■ **Work instructions**: Would you please copy each line of the listing that mentions "thenewstack"?
-- Entries provided follows --
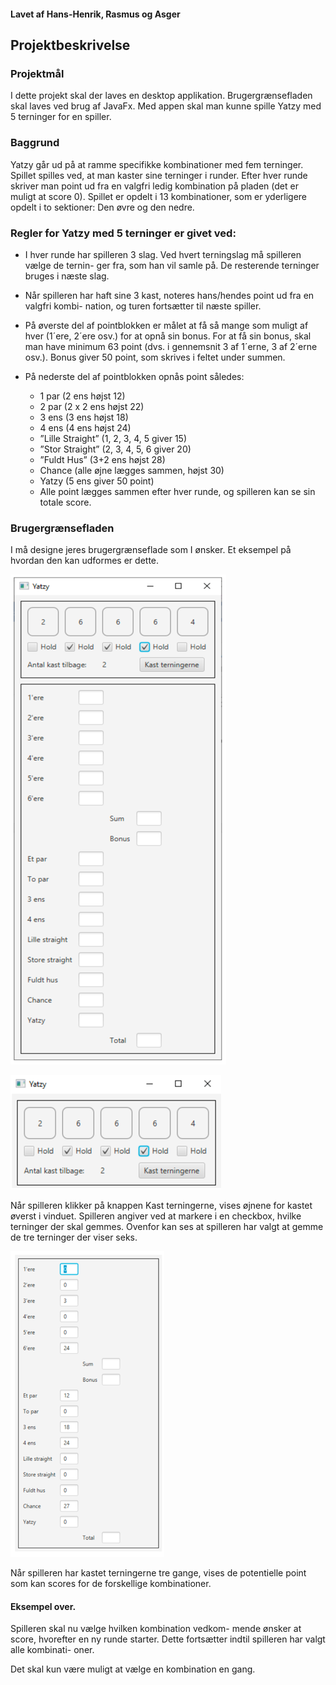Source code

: #### Lavet af Hans-Henrik, Rasmus og Asger

## Projektbeskrivelse

### Projektmål

I dette projekt skal der laves en desktop applikation. Brugergrænsefladen skal laves ved brug
af JavaFx. Med appen skal man kunne spille Yatzy med 5 terninger for en spiller.

### Baggrund

Yatzy går ud på at ramme specifikke kombinationer med fem terninger. Spillet spilles ved, at
man kaster sine terninger i runder. Efter hver runde skriver man point ud fra en valgfri ledig
kombination på pladen (det er muligt at score 0).
Spillet er opdelt i 13 kombinationer, som er yderligere opdelt i to sektioner: Den øvre og den
nedre.

### Regler for Yatzy med 5 terninger er givet ved:

* I hver runde har spilleren 3 slag. Ved hvert terningslag må spilleren vælge de ternin-
  ger fra, som han vil samle på. De resterende terninger bruges i næste slag.


* Når spilleren har haft sine 3 kast, noteres hans/hendes point ud fra en valgfri kombi-
  nation, og turen fortsætter til næste spiller.


* På øverste del af pointblokken er målet at få så mange som muligt af hver (1´ere,
  2´ere osv.) for at opnå sin bonus. For at få sin bonus, skal man have minimum 63
  point (dvs. i gennemsnit 3 af 1´erne, 3 af 2´erne osv.). Bonus giver 50 point, som
  skrives i feltet under summen.


* På nederste del af pointblokken opnås point således:
    * 1 par (2 ens højst 12)
    * 2 par (2 x 2 ens højst 22)
    * 3 ens (3 ens højst 18)
    * 4 ens (4 ens højst 24)
    * ”Lille Straight” (1, 2, 3, 4, 5 giver 15)
    * ”Stor Straight” (2, 3, 4, 5, 6 giver 20)
    * ”Fuldt Hus” (3+2 ens højst 28)
    * Chance (alle øjne lægges sammen, højst 30)
    * Yatzy (5 ens giver 50 point)
    * Alle point lægges sammen efter hver runde, og spilleren kan se sin totale score.

### Brugergrænsefladen

I må designe jeres brugergrænseflade
som I ønsker. Et eksempel på hvordan
den kan udformes er dette.

![img.png](img.png)

![img_1.png](img_1.png)

Når spilleren klikker på knappen Kast terningerne, vises øjnene for kastet øverst i vinduet.
Spilleren angiver ved at markere i en checkbox, hvilke terninger der skal gemmes. Ovenfor
kan ses at spilleren har valgt at gemme de tre terninger der viser seks.

![img_2.png](img_2.png)

Når spilleren har kastet terningerne tre gange, vises de
potentielle point som kan scores for de forskellige
kombinationer.

#### Eksempel over.

Spilleren skal nu vælge hvilken kombination vedkom-
mende ønsker at score, hvorefter en ny runde starter.
Dette fortsætter indtil spilleren har valgt alle kombinati-
oner.

Det skal kun være muligt at vælge en kombination en
gang.

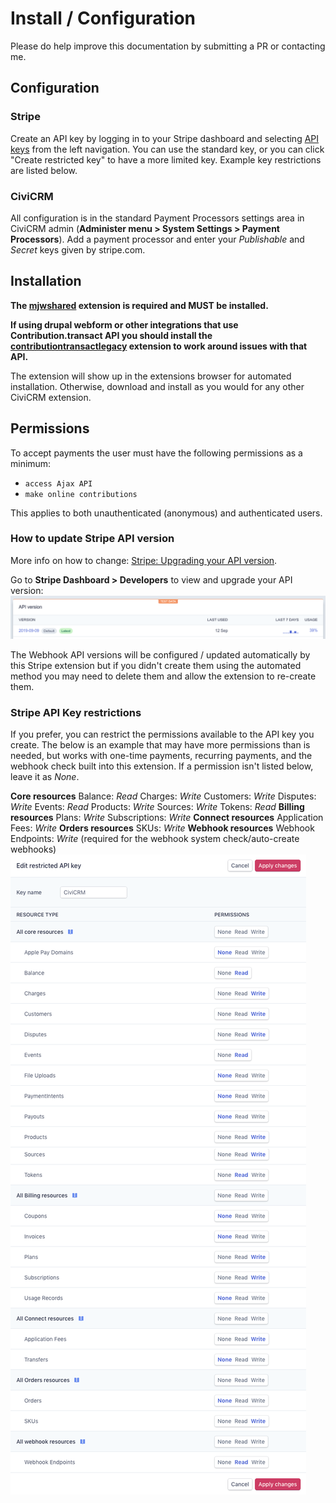 # Install / Configuration
Please do help improve this documentation by submitting a PR or contacting me.

## Configuration

### Stripe
Create an API key by logging in to your Stripe dashboard and selecting [API keys](https://dashboard.stripe.com/account/apikeys) from the left navigation.  You can use the standard key, or you can click "Create restricted key" to have a more limited key.  Example key restrictions are listed below.

### CiviCRM
All configuration is in the standard Payment Processors settings area in CiviCRM admin (**Administer menu > System Settings > Payment Processors**).
Add a payment processor and enter your *Publishable* and *Secret* keys given by stripe.com.

## Installation
**The [mjwshared](https://lab.civicrm.org/extensions/mjwshared) extension is required and MUST be installed.**

**If using drupal webform or other integrations that use Contribution.transact API you should install the [contributiontransactlegacy](https://github.com/mjwconsult/civicrm-contributiontransactlegacy) extension to work around issues with that API.**

The extension will show up in the extensions browser for automated installation.
Otherwise, download and install as you would for any other CiviCRM extension.

## Permissions

To accept payments the user must have the following permissions as a minimum:
* `access Ajax API`
* `make online contributions`

This applies to both unauthenticated (anonymous) and authenticated users.

### How to update Stripe API version
More info on how to change: [Stripe: Upgrading your API version](https://stripe.com/docs/upgrades#how-can-i-upgrade-my-api).

Go to **Stripe Dashboard > Developers** to view and upgrade your API version:
![Stripe Dashboard API Version](images/stripedashboard_apiversion.png)

The Webhook API versions will be configured / updated automatically by this Stripe extension but if you didn't create them using the automated method you may need to delete them and allow the extension to re-create them.

### Stripe API Key restrictions
If you prefer, you can restrict the permissions available to the API key you create.  The below is an example that may have more permissions than is needed, but works with one-time payments, recurring payments, and the webhook check built into this extension.  If a permission isn't listed below, leave it as *None*.

**Core resources**
Balance: *Read*
Charges: *Write*
Customers: *Write*
Disputes: *Write*
Events: *Read*
Products: *Write*
Sources: *Write*
Tokens: *Read*
**Billing resources**
Plans: *Write*
Subscriptions: *Write*
**Connect resources**
Application Fees: *Write*
**Orders resources**
SKUs: *Write*
**Webhook resources**
Webhook Endpoints: *Write* (required for the webhook system check/auto-create webhooks)
![Example Stripe API Permissions](images/example_api_perms.png)


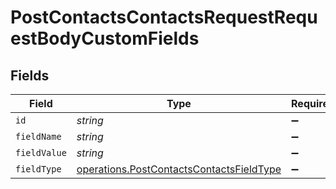 # PostContactsContactsRequestRequestBodyCustomFields


## Fields

| Field                                                                                                | Type                                                                                                 | Required                                                                                             | Description                                                                                          |
| ---------------------------------------------------------------------------------------------------- | ---------------------------------------------------------------------------------------------------- | ---------------------------------------------------------------------------------------------------- | ---------------------------------------------------------------------------------------------------- |
| `id`                                                                                                 | *string*                                                                                             | :heavy_minus_sign:                                                                                   | N/A                                                                                                  |
| `fieldName`                                                                                          | *string*                                                                                             | :heavy_minus_sign:                                                                                   | N/A                                                                                                  |
| `fieldValue`                                                                                         | *string*                                                                                             | :heavy_minus_sign:                                                                                   | N/A                                                                                                  |
| `fieldType`                                                                                          | [operations.PostContactsContactsFieldType](../../models/operations/postcontactscontactsfieldtype.md) | :heavy_minus_sign:                                                                                   | N/A                                                                                                  |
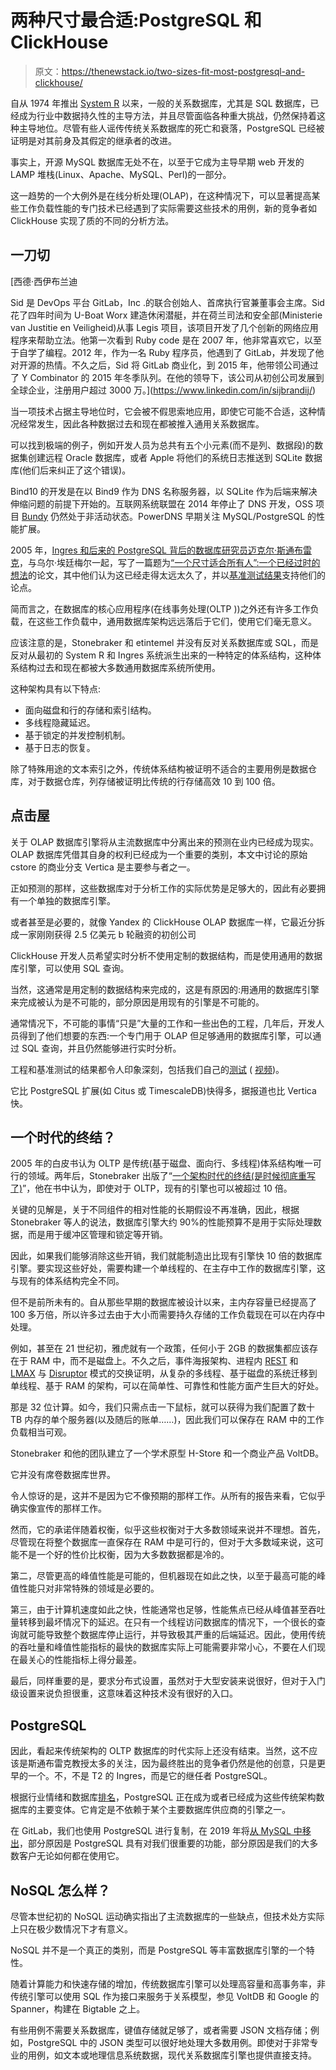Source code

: # 两种尺寸最合适:PostgreSQL 和 ClickHouse

> 原文：<https://thenewstack.io/two-sizes-fit-most-postgresql-and-clickhouse/>

自从 1974 年推出 [System R](https://en.wikipedia.org/wiki/IBM_System_R) 以来，一般的关系数据库，尤其是 SQL 数据库，已经成为行业中数据持久性的主导方法，并且尽管面临各种重大挑战，仍然保持着这种主导地位。尽管有些人谣传传统关系数据库的死亡和衰落，PostgreSQL 已经被证明是对其前身及其假定的继承者的改进。

事实上，开源 MySQL 数据库无处不在，以至于它成为主导早期 web 开发的 LAMP 堆栈(Linux、Apache、MySQL、Perl)的一部分。

这一趋势的一个大例外是在线分析处理(OLAP)，在这种情况下，可以显著提高某些工作负载性能的专门技术已经遇到了实际需要这些技术的用例，新的竞争者如 ClickHouse 实现了质的不同的分析方法。

## **一刀切**

 [西德·西伊布兰迪

Sid 是 DevOps 平台 GitLab，Inc .的联合创始人、首席执行官兼董事会主席。Sid 花了四年时间为 U-Boat Worx 建造休闲潜艇，并在荷兰司法和安全部(Ministerie van Justitie en Veiligheid)从事 Legis 项目，该项目开发了几个创新的网络应用程序来帮助立法。他第一次看到 Ruby code 是在 2007 年，他非常喜欢它，以至于自学了编程。2012 年，作为一名 Ruby 程序员，他遇到了 GitLab，并发现了他对开源的热情。不久之后，Sid 将 GitLab 商业化，到 2015 年，他带领公司通过了 Y Combinator 的 2015 年冬季队列。在他的领导下，该公司从初创公司发展到全球企业，注册用户超过 3000 万。](https://www.linkedin.com/in/sijbrandij/) 

当一项技术占据主导地位时，它会被不假思索地应用，即使它可能不合适，这种情况经常发生，因此各种数据过去和现在都被推入通用关系数据库。

可以找到极端的例子，例如开发人员为总共有五个小元素(而不是列、数据段)的数据集创建远程 Oracle 数据库，或者 Apple 将他们的系统日志推送到 SQLite 数据库(他们后来纠正了这个错误)。

Bind10 的开发是在以 Bind9 作为 DNS 名称服务器，以 SQLite 作为后端来解决伸缩问题的前提下开始的。互联网系统联盟在 2014 年停止了 DNS 开发，OSS 项目 [Bundy](https://github.com/bundy-dns/bundy) 仍然处于非活动状态。PowerDNS 早期关注 MySQL/PostgreSQL 的性能扩展。

2005 年，[Ingres 和后来的 PostgreSQL 背后的数据库研究员迈克尔·斯通布雷克](https://thenewstack.io/dr-michael-stonebraker-a-short-history-of-database-systems/)，与乌尔·埃廷梅尔一起，写了一篇题为[“一个尺寸适合所有人”:一个已经过时的想法](http://cs.brown.edu/%7Eugur/fits_all.pdf)的论文，其中他们认为这已经走得太远太久了，并以[基准测试结果](http://nms.csail.mit.edu/%7Estavros/pubs/osfa.pdf)支持他们的论点。

简而言之，在数据库的核心应用程序(在线事务处理(OLTP ))之外还有许多工作负载，在这些工作负载中，通用数据库架构远远落后于它们，使用它们毫无意义。

应该注意的是，Stonebraker 和 etintemel 并没有反对关系数据库或 SQL，而是反对从最初的 System R 和 Ingres 系统派生出来的一种特定的体系结构，这种体系结构过去和现在都被大多数通用数据库系统所使用。

这种架构具有以下特点:

*   面向磁盘和行的存储和索引结构。
*   多线程隐藏延迟。
*   基于锁定的并发控制机制。
*   基于日志的恢复。

除了特殊用途的文本索引之外，传统体系结构被证明不适合的主要用例是数据仓库，对于数据仓库，列存储被证明比传统的行存储高效 10 到 100 倍。

## **点击屋**

关于 OLAP 数据库引擎将从主流数据库中分离出来的预测在业内已经成为现实。OLAP 数据库凭借其自身的权利已经成为一个重要的类别，本文中讨论的原始 cstore 的商业分支 Vertica 是主要参与者之一。

正如预测的那样，这些数据库对于分析工作的实际优势是足够大的，因此有必要拥有一个单独的数据库引擎。

或者甚至是必要的，就像 Yandex 的 ClickHouse OLAP 数据库一样，它最近分拆成一家刚刚获得 2.5 亿美元 b 轮融资的初创公司

ClickHouse 开发人员希望实时分析不使用定制的数据结构，而是使用通用的数据库引擎，可以使用 SQL 查询。

当然，这通常是用定制的数据结构来完成的，这是有原因的:用通用的数据库引擎来完成被认为是不可能的，部分原因是用现有的引擎是不可能的。

通常情况下，不可能的事情“只是”大量的工作和一些出色的工程，几年后，开发人员得到了他们想要的东西:一个专门用于 OLAP 但足够通用的数据库引擎，可以通过 SQL 查询，并且仍然能够进行实时分析。

工程和基准测试的结果都令人印象深刻，包括我们自己的[测试](https://gitlab.com/gitlab-org/incubation-engineering/apm/apm/-/issues/4#results) ( [视频](https://www.youtube.com/watch?v=cMdQsxolcqc))。

它比 PostgreSQL 扩展(如 Citus 或 TimescaleDB)快得多，据报道也比 Vertica 快。

## **一个时代的终结？**

2005 年的白皮书认为 OLTP 是传统(基于磁盘、面向行、多线程)体系结构唯一可行的领域。两年后，Stonebraker 出版了“[一个架构时代的终结(是时候彻底重写了)](http://nms.csail.mit.edu/~stavros/pubs/hstore.pdf)”，他在书中认为，即使对于 OLTP，现有的引擎也可以被超过 10 倍。

关键的见解是，关于不同组件的相对性能的长期假设不再准确，因此，根据 Stonebraker 等人的说法，数据库引擎大约 90%的性能预算不是用于实际处理数据，而是用于缓冲区管理和锁定等开销。

因此，如果我们能够消除这些开销，我们就能制造出比现有引擎快 10 倍的数据库引擎。要实现这些好处，需要构建一个单线程的、在主存中工作的数据库引擎，这与现有的体系结构完全不同。

但不是前所未有的。自从那些早期的数据库被设计以来，主内存容量已经提高了 100 多万倍，所以许多过去由于大小而需要持久存储的工作负载现在可以在内存中处理。

例如，甚至在 21 世纪初，雅虎就有一个政策，任何小于 2GB 的数据集都应该存在于 RAM 中，而不是磁盘上。不久之后，事件海报架构、进程内 [REST](https://link.springer.com/chapter/10.1007%2F978-1-4614-9299-3_11) 和 [LMAX](https://martinfowler.com/articles/lmax.html) 与 [Disruptor](https://lmax-exchange.github.io/disruptor/) 模式的交换证明，从复杂的多线程、基于磁盘的系统迁移到单线程、基于 RAM 的架构，可以在简单性、可靠性和性能方面产生巨大的好处。

那是 32 位计算。如今，我们只需点击一下鼠标，就可以获得为我们配置了数十 TB 内存的单个服务器(以及随后的账单……)，因此我们可以保存在 RAM 中的工作负载相当可观。

Stonebraker 和他的团队建立了一个学术原型 H-Store 和一个商业产品 VoltDB。

它并没有席卷数据库世界。

令人惊讶的是，这并不是因为它不像预期的那样工作。从所有的报告来看，它似乎确实像宣传的那样工作。

然而，它的承诺伴随着权衡，似乎这些权衡对于大多数领域来说并不理想。首先，尽管现在将整个数据库一直保存在 RAM 中是可行的，但对于大多数域来说，这可能不是一个好的性价比权衡，因为大多数数据都是冷的。

第二，尽管更高的峰值性能是可能的，但机器现在如此之快，以至于最高可能的峰值性能只对非常特殊的领域是必要的。

第三，由于计算机速度如此之快，性能通常也足够，性能焦点已经从峰值甚至吞吐量转移到最坏情况下的延迟。在只有一个线程访问数据库的情况下，一个很长的查询就可能导致整个数据库停止运行，并导致极其严重的后端延迟。因此，使用传统的吞吐量和峰值性能指标的最快的数据库实际上可能需要非常小心，不要在人们现在最关心的性能指标上得分最差。

最后，同样重要的是，要求分布式设置，虽然对于大型安装来说很好，但对于入门级设置来说负担很重，这意味着这种技术没有很好的入口。

## **PostgreSQL**

因此，看起来传统架构的 OLTP 数据库的时代实际上还没有结束。当然，这不应该是斯通布雷克教授太多的关注，因为最终胜出的竞争者仍然是他的创意，只是更早的一个。不，不是 T2 的 Ingres，而是它的继任者 PostgreSQL。

根据行业情绪和数据库[排名](https://db-engines.com/en/ranking/relational+dbms)，PostgreSQL 正在成为或者已经成为这些传统架构数据库的主要变体。它肯定是不依赖于某个主要数据库供应商的引擎之一。

在 GitLab，我们也使用 PostgreSQL 进行复制，在 2019 年将[从 MySQL 中移出](https://about.gitlab.com/blog/2019/06/27/removing-mysql-support/)，部分原因是 PostgreSQL 具有对我们很重要的功能，部分原因是我们的大多数客户无论如何都在使用它。

## NoSQL 怎么样？

尽管本世纪初的 NoSQL 运动确实指出了主流数据库的一些缺点，但技术处方实际上只在极少数情况下才有意义。

NoSQL 并不是一个真正的类别，而是 PostgreSQL 等丰富数据库引擎的一个特性。

随着计算能力和快速存储的增加，传统数据库引擎可以处理高容量和高事务率，非传统引擎可以使用 SQL 作为接口来服务于关系模型，参见 VoltDB 和 Google 的 Spanner，构建在 Bigtable 之上。

有些用例不需要关系数据库，键值存储就足够了，或者需要 JSON 文档存储；例如，PostgreSQL 中的 JSON 类型可以很好地处理大多数用例。即使对于非常专业的用例，如文本或地理信息系统数据，现代关系数据库引擎也提供直接支持。

<svg xmlns:xlink="http://www.w3.org/1999/xlink" viewBox="0 0 68 31" version="1.1"><title>Group</title> <desc>Created with Sketch.</desc></svg>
-- Entries provided concluded --
■ **Response to the task**:
> 原文：<https://thenewstack.io/two-sizes-fit-most-postgresql-and-clickhouse/>
2005 年，[Ingres 和后来的 PostgreSQL 背后的数据库研究员迈克尔·斯通布雷克](https://thenewstack.io/dr-michael-stonebraker-a-short-history-of-database-systems/)，与乌尔·埃廷梅尔一起，写了一篇题为[“一个尺寸适合所有人”:一个已经过时的想法](http://cs.brown.edu/%7Eugur/fits_all.pdf)的论文，其中他们认为这已经走得太远太久了，并以[基准测试结果](http://nms.csail.mit.edu/%7Estavros/pubs/osfa.pdf)支持他们的论点。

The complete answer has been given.